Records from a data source
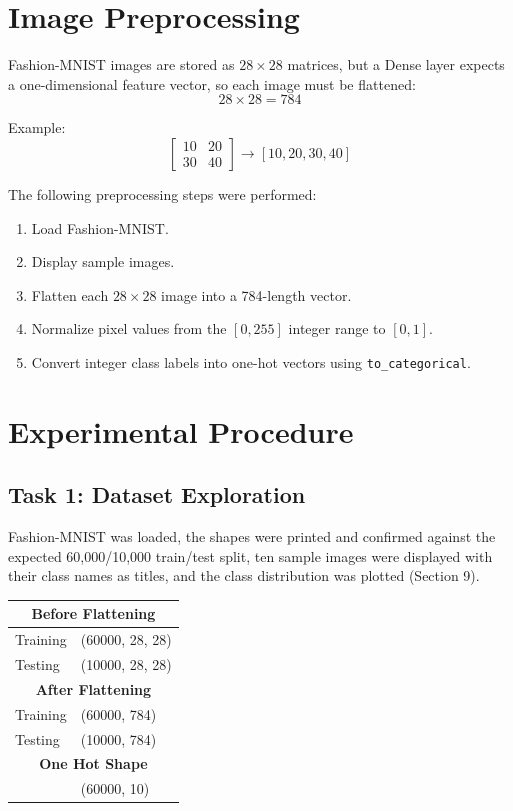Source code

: \documentclass[11pt]{article}
\begin{document}
\section{Image Preprocessing}
Fashion-MNIST images are stored as $28 \times 28$ matrices, but a Dense layer expects a one-dimensional feature vector, so each image must be flattened:
\[
28 \times 28 = 784
\]

Example:
\[
\begin{bmatrix} 10 & 20 \\ 30 & 40 \end{bmatrix} \rightarrow [10, 20, 30, 40]
\]

The following preprocessing steps were performed:
\begin{enumerate}
    \item Load Fashion-MNIST.
    \item Display sample images.
    \item Flatten each $28 \times 28$ image into a 784-length vector.
    \item Normalize pixel values from the $[0, 255]$ integer range to $[0, 1]$.
    \item Convert integer class labels into one-hot vectors using \texttt{to\_categorical}.
\end{enumerate}

\section{Experimental Procedure}

\subsection*{Task 1: Dataset Exploration}
Fashion-MNIST was loaded, the shapes were printed and confirmed against the expected 60,000/10,000 train/test split, ten sample images were displayed with their class names as titles, and the class distribution was plotted (Section 9).

\begin{center}
\begin{tabular}{|l|l|}
\hline
\multicolumn{2}{|c|}{\textbf{Before Flattening}} \\
\hline
Training & (60000, 28, 28) \\
Testing  & (10000, 28, 28) \\
\hline
\multicolumn{2}{|c|}{\textbf{After Flattening}} \\
\hline
Training & (60000, 784) \\
Testing  & (10000, 784) \\
\hline
\multicolumn{2}{|c|}{\textbf{One Hot Shape}} \\
\hline
& (60000, 10) \\
\hline
\end{tabular}
\end{center}
\end{document}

## Task statement:
Work out how many lines in this data contain "each". Only that number should be given.

## Task result:
2